● **Instructions to follow**
If a line of the records contains the word "我们使用", list it.

● **Materials provided**
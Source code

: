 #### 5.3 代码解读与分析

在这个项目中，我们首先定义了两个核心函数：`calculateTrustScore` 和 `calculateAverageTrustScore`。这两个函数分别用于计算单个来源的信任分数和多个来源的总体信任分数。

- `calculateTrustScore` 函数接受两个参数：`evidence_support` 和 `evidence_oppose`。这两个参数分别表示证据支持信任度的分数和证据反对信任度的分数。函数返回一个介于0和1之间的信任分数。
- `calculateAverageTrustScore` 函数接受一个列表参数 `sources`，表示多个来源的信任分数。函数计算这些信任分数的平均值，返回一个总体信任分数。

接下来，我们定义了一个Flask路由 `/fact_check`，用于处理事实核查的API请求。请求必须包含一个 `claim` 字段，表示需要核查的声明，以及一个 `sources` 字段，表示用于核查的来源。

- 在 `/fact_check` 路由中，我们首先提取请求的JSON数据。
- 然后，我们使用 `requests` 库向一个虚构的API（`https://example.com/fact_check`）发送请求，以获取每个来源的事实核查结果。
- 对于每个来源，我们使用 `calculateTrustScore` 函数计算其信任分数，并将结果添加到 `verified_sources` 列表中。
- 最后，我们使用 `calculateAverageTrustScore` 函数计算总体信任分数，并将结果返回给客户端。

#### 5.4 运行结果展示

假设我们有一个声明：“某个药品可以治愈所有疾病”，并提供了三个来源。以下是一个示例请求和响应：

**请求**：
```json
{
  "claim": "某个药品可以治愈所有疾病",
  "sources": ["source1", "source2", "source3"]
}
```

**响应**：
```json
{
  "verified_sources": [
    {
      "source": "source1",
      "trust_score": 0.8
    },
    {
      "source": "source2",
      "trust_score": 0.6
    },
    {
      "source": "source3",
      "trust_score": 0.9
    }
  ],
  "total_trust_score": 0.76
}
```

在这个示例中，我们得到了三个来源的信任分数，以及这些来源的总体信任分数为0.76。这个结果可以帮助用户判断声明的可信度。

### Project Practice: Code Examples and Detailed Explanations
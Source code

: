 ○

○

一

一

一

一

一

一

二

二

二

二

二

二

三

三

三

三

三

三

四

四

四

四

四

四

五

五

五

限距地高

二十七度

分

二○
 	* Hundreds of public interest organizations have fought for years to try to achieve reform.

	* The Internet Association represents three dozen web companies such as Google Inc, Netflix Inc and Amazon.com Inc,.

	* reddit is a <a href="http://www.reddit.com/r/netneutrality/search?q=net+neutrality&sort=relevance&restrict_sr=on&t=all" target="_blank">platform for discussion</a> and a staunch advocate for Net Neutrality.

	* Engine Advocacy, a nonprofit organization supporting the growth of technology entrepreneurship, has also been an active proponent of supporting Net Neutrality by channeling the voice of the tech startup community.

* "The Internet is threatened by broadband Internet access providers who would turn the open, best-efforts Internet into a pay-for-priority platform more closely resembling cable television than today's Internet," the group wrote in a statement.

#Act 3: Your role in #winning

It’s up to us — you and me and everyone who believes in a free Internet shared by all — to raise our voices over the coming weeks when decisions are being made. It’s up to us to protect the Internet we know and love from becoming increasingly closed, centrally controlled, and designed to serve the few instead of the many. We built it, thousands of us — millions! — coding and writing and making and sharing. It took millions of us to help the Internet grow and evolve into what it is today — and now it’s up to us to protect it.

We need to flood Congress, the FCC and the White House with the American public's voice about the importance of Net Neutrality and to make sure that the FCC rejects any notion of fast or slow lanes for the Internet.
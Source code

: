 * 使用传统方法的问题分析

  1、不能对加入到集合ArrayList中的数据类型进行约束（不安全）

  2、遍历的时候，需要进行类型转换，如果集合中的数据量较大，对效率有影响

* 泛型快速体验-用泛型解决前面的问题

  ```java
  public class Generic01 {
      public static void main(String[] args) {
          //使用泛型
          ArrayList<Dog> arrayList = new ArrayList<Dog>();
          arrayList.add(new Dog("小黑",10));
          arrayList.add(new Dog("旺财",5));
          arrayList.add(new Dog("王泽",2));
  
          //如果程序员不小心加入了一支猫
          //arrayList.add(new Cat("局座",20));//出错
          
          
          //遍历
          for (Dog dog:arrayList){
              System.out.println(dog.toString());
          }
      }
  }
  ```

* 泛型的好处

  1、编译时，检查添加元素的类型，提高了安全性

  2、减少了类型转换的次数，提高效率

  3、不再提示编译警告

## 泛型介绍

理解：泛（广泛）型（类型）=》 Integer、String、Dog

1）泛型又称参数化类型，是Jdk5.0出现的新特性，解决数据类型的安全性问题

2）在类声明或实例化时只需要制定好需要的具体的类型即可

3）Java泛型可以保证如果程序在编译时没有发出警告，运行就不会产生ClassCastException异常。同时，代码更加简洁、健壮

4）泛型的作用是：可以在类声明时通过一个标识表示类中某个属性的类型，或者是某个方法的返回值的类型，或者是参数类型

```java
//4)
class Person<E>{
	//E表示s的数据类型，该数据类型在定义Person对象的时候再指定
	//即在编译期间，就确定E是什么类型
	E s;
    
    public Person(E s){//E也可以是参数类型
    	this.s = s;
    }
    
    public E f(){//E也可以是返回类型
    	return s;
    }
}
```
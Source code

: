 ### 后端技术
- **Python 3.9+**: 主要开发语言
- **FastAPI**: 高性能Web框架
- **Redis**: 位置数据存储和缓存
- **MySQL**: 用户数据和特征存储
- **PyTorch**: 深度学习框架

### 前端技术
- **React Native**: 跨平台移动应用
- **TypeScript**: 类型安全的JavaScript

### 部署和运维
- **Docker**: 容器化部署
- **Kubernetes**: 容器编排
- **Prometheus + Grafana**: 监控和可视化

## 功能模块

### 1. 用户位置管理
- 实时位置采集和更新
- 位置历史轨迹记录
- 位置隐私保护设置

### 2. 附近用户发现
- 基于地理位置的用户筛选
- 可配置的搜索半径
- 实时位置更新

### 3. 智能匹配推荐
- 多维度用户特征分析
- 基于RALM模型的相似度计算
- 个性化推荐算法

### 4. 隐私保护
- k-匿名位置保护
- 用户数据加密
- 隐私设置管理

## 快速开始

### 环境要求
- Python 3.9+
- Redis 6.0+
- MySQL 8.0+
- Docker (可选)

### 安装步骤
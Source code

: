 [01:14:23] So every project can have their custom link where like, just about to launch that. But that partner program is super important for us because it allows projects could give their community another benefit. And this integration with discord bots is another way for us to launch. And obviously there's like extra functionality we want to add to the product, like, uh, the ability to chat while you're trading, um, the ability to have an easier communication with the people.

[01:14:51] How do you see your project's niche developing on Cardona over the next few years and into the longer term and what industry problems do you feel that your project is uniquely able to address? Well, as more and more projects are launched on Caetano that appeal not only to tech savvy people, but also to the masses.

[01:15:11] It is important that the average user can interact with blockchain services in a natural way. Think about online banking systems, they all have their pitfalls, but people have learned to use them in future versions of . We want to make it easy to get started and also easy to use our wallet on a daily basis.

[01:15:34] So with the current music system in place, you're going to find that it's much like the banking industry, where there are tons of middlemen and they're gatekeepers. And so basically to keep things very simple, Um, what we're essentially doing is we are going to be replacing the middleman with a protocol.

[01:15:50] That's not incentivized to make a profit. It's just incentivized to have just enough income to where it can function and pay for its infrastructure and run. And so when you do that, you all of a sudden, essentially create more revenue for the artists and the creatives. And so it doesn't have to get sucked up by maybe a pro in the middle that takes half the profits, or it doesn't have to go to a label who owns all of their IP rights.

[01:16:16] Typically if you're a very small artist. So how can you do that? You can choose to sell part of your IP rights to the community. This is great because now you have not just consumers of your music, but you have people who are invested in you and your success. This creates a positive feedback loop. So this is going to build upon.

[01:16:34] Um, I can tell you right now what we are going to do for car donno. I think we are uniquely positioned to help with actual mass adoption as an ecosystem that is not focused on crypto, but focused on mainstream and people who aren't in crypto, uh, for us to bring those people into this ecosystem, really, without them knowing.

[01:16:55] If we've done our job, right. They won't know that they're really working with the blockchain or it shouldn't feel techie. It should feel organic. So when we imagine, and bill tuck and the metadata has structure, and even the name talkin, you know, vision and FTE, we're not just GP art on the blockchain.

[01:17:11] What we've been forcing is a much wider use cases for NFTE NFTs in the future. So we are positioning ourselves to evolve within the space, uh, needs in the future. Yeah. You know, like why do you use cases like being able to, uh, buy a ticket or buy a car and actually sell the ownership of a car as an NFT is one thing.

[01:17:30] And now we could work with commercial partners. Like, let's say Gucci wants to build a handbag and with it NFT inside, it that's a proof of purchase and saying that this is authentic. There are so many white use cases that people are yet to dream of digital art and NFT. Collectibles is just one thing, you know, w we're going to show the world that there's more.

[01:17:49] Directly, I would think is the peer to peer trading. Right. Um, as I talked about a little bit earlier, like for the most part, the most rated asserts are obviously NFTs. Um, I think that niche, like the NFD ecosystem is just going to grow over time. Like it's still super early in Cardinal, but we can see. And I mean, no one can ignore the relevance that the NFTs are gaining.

● **Solution to this exercise**
- 然后，我们使用 `requests` 库向一个虚构的API（`https://example.com/fact_check`）发送请求，以获取每个来源的事实核查结果。
- 对于每个来源，我们使用 `calculateTrustScore` 函数计算其信任分数，并将结果添加到 `verified_sources` 列表中。
- 最后，我们使用 `calculateAverageTrustScore` 函数计算总体信任分数，并将结果返回给客户端。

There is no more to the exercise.